'''

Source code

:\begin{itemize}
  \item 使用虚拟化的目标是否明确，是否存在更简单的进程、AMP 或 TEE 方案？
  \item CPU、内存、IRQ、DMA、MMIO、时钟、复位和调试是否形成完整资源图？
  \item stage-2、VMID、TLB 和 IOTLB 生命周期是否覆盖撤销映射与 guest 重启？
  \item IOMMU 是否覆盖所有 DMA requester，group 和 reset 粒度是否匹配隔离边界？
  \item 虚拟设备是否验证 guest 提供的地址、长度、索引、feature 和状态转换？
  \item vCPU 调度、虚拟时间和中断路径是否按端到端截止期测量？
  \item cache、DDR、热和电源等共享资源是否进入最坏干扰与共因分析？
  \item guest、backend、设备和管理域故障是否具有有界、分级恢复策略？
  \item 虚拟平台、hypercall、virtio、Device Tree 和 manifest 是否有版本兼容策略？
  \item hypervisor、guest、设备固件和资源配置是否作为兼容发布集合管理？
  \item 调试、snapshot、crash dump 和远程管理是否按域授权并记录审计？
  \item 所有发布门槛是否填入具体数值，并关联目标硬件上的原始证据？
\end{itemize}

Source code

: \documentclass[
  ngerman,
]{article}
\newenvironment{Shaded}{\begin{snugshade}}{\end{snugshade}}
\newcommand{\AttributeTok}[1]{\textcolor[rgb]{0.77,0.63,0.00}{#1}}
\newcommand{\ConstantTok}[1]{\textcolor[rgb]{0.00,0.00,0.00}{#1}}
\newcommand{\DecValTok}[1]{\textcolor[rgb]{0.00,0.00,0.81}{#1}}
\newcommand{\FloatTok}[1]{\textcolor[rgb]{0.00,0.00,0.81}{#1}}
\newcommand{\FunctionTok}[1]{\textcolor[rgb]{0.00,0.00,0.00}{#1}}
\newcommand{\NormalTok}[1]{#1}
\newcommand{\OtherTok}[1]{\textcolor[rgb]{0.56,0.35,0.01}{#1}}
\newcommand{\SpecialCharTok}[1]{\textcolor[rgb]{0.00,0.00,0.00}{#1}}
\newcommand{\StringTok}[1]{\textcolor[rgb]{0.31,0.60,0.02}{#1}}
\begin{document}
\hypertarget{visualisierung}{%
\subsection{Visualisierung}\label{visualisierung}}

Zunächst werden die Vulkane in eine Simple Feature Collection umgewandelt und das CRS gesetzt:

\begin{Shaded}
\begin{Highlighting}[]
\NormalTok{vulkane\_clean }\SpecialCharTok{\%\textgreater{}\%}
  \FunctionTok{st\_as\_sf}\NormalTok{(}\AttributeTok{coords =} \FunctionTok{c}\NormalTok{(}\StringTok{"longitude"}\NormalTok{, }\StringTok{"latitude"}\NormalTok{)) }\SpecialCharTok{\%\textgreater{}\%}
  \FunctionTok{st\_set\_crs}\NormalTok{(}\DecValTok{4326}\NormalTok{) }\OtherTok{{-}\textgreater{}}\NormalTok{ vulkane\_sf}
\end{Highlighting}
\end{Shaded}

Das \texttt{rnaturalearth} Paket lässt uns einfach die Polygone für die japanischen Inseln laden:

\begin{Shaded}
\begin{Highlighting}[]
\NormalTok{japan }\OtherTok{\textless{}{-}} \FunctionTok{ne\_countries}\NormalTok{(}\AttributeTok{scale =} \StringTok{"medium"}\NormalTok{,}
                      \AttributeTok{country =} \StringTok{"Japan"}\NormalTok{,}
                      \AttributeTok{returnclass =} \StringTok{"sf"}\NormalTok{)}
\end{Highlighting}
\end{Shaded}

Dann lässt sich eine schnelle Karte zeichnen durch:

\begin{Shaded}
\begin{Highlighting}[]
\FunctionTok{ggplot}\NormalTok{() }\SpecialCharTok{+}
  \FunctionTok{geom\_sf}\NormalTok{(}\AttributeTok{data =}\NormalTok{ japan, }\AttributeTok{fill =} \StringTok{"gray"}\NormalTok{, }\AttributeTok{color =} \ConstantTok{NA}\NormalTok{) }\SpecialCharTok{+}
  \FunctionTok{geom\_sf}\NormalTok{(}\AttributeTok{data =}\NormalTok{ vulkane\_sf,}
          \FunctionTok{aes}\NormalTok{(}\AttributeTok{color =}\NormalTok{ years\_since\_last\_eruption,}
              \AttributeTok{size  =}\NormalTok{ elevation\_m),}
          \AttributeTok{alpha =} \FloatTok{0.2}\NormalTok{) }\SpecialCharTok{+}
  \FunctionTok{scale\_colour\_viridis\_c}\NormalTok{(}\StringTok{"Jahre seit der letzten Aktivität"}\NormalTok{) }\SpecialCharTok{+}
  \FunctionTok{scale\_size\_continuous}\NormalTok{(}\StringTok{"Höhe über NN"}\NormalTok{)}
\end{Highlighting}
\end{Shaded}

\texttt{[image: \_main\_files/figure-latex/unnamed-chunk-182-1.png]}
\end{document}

'''

Show, from the listing above, every line holding the word "eine".

Zunächst werden die Vulkane in eine Simple Feature Collection umgewandelt und das CRS gesetzt:
Dann lässt sich eine schnelle Karte zeichnen durch:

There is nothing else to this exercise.